Most people with mental health challenges don’t receive any help and even those who do fail to receive high-quality care as defined by a sufficient number of sessions of evidence-based care. Despite the promise of expanded access to mental health care through the Mental Health Parity and Addiction Equity Act (MHPAEA), significant disparities exist in use and reimbursement of mental health care compared to physical health care. We are never going to solve these problems through trained professionals alone, we need to expand the types of resources that are available to people in need. 

 

Digital mental health could help. Digital mental health includes a variety of digital solutions ranging from self-guided apps that help people self-manage their own symptoms, to digital tools that support people engaged in traditional care, to virtual care platforms that allow people to access care in the comfort of their own homes and receive care that might not be available in their local region. All of these types of digital mental health tools have been found effective to varying degrees, with the most effective being those that involve some form of human support. But technology is not a panacea. Merely making digital mental health tools available will not solve all of our problems.

 

First, the number of digital mental health tools has increased to a dizzying degree. Some of these tools are based on evidence-based practices while others have actually been submitted to rigorous clinical evaluations. But too few digital mental health tools are evidence-based or science-backed. The majority are likely ineffective at best and harmful at worst. We need standards and regulations to help separate effective and safe digital mental health tools from those that are useless and harmful. We have been tackling this problem for the last decade at One Mind PsyberGuide and others have been working in this space too such as the American Psychiatric Association’s App Evaluation Model, the Defense Health Agency’s Connected Health Branch, and mindapps.org, but more work is necessary. This information needs to be standardized and widely available to consumers. It will likely take considerable investment in this space to ensure this and I think a public-private partnership will be necessary to ensure the coordination of the relevant stakeholders in this space.

 

Second, we need a model to pay for effective digital mental health tools. We have recently seen several large digital mental health companies face the financial reality of insufficient business models to back these tools. Although direct-to-consumer models and venture capital funding helped build this space, new models of funding will be needed to sustain it. Medicare and Medicaid reimbursement could create incentives to better build products to help those often underserved by traditional mental health services and provide digital mental health tools as a safety net to expand access to effective mental health services. 

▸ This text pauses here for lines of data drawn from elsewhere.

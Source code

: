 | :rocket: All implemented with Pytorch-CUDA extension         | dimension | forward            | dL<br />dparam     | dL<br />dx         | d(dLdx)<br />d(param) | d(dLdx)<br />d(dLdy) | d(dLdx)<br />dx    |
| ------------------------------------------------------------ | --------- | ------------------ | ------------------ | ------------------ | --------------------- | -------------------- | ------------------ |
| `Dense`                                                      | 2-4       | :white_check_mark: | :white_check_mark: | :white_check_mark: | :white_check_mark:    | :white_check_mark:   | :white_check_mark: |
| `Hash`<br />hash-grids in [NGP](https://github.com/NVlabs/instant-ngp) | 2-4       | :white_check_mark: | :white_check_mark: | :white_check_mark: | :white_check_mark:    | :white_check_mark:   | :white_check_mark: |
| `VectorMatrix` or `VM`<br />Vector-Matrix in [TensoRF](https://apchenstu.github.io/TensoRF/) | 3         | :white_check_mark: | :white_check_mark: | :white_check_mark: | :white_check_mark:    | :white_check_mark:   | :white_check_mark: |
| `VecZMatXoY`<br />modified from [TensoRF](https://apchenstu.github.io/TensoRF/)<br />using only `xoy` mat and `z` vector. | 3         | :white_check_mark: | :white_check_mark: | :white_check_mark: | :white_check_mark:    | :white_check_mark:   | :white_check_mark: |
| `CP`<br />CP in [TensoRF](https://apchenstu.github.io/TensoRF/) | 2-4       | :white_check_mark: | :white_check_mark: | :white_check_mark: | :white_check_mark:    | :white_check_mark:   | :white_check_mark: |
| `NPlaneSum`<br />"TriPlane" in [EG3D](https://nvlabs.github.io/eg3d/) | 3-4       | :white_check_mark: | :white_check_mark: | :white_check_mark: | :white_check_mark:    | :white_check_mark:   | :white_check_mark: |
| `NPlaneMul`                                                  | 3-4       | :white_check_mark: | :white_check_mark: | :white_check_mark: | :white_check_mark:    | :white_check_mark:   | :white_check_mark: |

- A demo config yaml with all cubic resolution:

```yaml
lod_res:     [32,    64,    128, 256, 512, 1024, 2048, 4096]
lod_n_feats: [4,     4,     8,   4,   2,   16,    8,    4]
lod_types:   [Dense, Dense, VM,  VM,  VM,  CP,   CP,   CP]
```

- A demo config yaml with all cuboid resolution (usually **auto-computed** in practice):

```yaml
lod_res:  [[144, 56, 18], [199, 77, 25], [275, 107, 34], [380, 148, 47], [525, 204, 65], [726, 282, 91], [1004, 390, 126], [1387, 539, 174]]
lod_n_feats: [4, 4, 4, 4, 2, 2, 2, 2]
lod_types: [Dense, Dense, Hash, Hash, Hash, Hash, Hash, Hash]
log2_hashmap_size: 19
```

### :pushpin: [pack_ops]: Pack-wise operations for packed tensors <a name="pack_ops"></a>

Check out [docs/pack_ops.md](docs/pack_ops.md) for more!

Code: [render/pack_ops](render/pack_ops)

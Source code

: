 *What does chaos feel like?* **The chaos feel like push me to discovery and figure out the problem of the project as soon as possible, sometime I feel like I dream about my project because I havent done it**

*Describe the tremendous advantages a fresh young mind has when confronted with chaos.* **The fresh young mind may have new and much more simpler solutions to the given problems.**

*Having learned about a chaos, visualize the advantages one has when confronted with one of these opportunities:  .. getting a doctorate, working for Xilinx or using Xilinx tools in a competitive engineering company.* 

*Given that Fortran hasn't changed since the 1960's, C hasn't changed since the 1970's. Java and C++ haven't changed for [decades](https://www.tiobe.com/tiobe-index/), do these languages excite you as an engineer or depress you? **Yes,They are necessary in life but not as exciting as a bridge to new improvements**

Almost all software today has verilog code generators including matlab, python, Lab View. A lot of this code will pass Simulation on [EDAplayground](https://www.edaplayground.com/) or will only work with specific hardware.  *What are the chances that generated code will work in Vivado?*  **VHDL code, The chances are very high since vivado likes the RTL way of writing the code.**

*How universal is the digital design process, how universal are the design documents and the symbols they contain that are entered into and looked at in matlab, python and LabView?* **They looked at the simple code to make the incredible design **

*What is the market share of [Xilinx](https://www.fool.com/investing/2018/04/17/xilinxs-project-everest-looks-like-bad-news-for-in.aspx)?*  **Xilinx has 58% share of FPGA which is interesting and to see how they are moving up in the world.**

Lastly, we need to make sure digital mental health tools represent the diversity of those in need. This includes considering issues of race and ethnicity, age, and rurality. Following the motto of “nothing about us without us” we need to make sure that this diversity is represented in founders of digital mental health companies, in digital mental health researchers, and the populations involved in digital mental health research. 

 

These are not easily solved problems, but they are solvable. We will only make progress if we decide that it’s truly time to make digital mental health an option. Other countries are already adopting digital mental health tools as frontline treatments for those in need of mental health support. It’s time to make digital mental health a real option for those with mental health needs in the United States. Let’s not only encourage people to share their mental health journeys, let’s work towards ensuring that when they reach out for help they can find effective, safe, and reliable mental health supports. Digital mental health tools can be a piece of that puzzle, but only if we address the challenges facing the field and support access while ensuring quality in digital mental health.